Low-wage airport workers including baggage handlers and aircraft cleaners also joined in the protests. “Like many other airport workers, I make only minimum wage with no benefits,” Abera Siyoum, a disability cart driver at Minneapolis-St. Paul International Airport, said in a press statement“When I look at the fight of fast-food workers, I see my fight. We live in the same community and suffer the same problems and that’s why we’re all fighting to make a change.”

But in addition to other industries, the Fight for $15 has started to align itself with political issues beyond wage inequity. The protests in Ferguson, Mo., in the wake of the Michael Brown grand jury decision targeted Wal-Mart and other retailers on Black Friday, giving already planned wage protests an extra edge. On Wednesday, Wal-Mart workers protested at the Supreme Court as it heard oral arguments in Young v. United Parcel Service,the case of a UPS worker placed on forced unpaid leave when she became pregnant. Today's strikes coincide with nationwide protests over a nonindictment in the case of Eric Gardner. 

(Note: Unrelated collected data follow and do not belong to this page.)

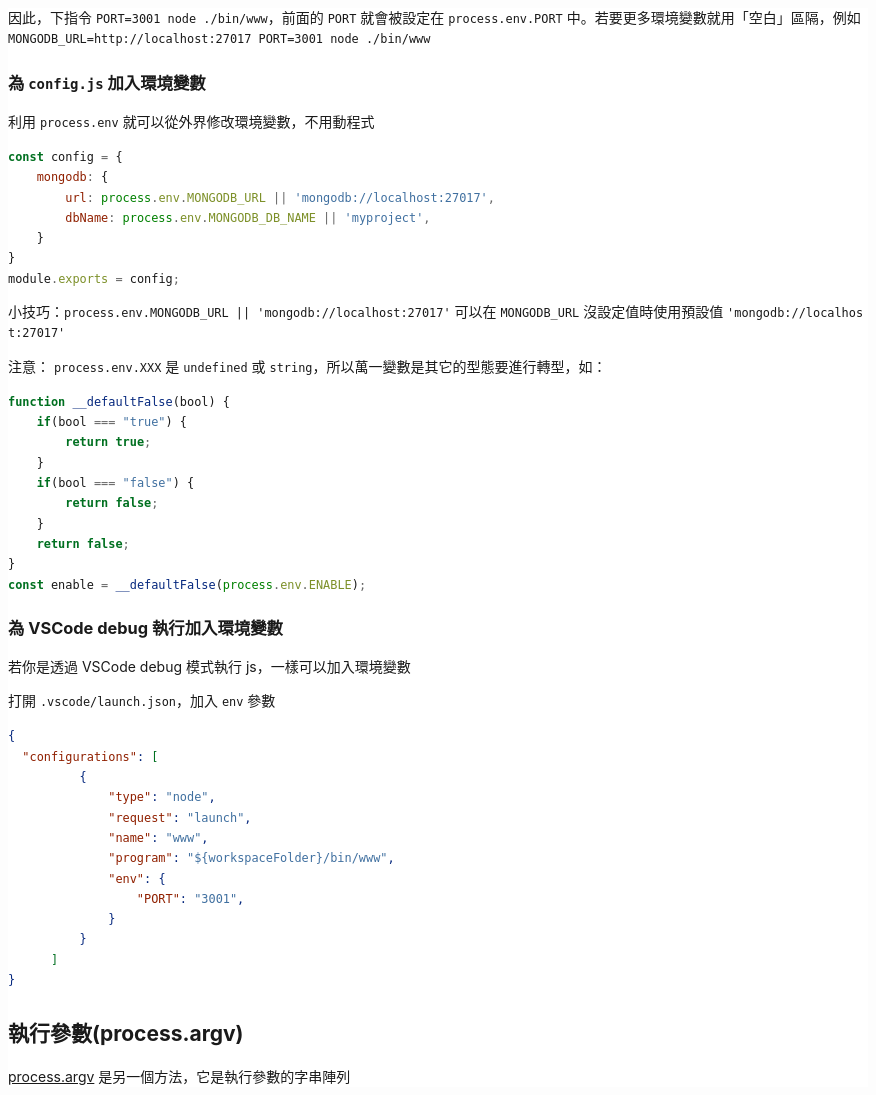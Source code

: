 因此，下指令 `PORT=3001 node ./bin/www`，前面的 `PORT` 就會被設定在 `process.env.PORT` 中。若要更多環境變數就用「空白」區隔，例如 `MONGODB_URL=http://localhost:27017 PORT=3001 node ./bin/www`

### 為 `config.js` 加入環境變數
利用 `process.env` 就可以從外界修改環境變數，不用動程式
``` javascript
const config = {
    mongodb: {
        url: process.env.MONGODB_URL || 'mongodb://localhost:27017',
        dbName: process.env.MONGODB_DB_NAME || 'myproject',
    }
}
module.exports = config;
```
小技巧：`process.env.MONGODB_URL || 'mongodb://localhost:27017'` 可以在 `MONGODB_URL` 沒設定值時使用預設值  `'mongodb://localhost:27017'`

注意： `process.env.XXX` 是 `undefined` 或 `string`，所以萬一變數是其它的型態要進行轉型，如：
``` javascript
function __defaultFalse(bool) {
    if(bool === "true") {
        return true;
    }
    if(bool === "false") {
        return false;
    }
    return false;
}
const enable = __defaultFalse(process.env.ENABLE);
```

### 為 VSCode debug 執行加入環境變數
若你是透過 VSCode debug 模式執行 js，一樣可以加入環境變數

打開 `.vscode/launch.json`，加入 `env` 參數
``` json
{
  "configurations": [
          {
              "type": "node",
              "request": "launch",
              "name": "www",
              "program": "${workspaceFolder}/bin/www",
              "env": {
                  "PORT": "3001",
              }
          }
      ]
}
```

## 執行參數(process.argv)
[process.argv](https://nodejs.org/dist/latest-v10.x/docs/api/process.html#process_process_argv) 是另一個方法，它是執行參數的字串陣列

Taking up such causes can be risky, says David S. Meyer, a sociology professor who studies protest movements at the University of California in Irvine. There’s the danger of seeming opportunistic, and certain issues (he cites abortion as an example) can be alienating to large groups of potential supporters. “I’m sure [the organizers] are having serious debates around the table about this,” he says in a phone interview. "But they’re hopping on news that they see as connected to the issue of inequality. Racial justice and policing fit pretty well given the profile of most minimum wage workers.”

So far, he says, Fight for 15 has been smart about finding ways to keep its message fresh but not muddled. “They started with a very specific, clear demand [$15 an hour minimum wage], and are adding on issues without losing track of the main focus. Broad claims about justice always have the context of specific policy demands.” 

The food industry and retailers, by and large, have continued to be dismissive of the protests. The National Retail Federation has called them “orchestrated theater,” by labor unions trying to boost membership. Wal-Mart’s public relations department has set up, a website dedicating to discrediting claims made by the protesters.

Still, wage increases have already found some success on a political level: Several cities, states, and retailers have raised their minimum pay over the past year, and Democrats including Hillary Clinton and President Obama have championed the cause. “They’re making inroads in friendly venues and using that as a base to engage more workers,” Mr. Meyer notes. "If they’re successful, new actors take up the issue. When you get other groups and mainstream politicians to do your work for you, that’s when you win.”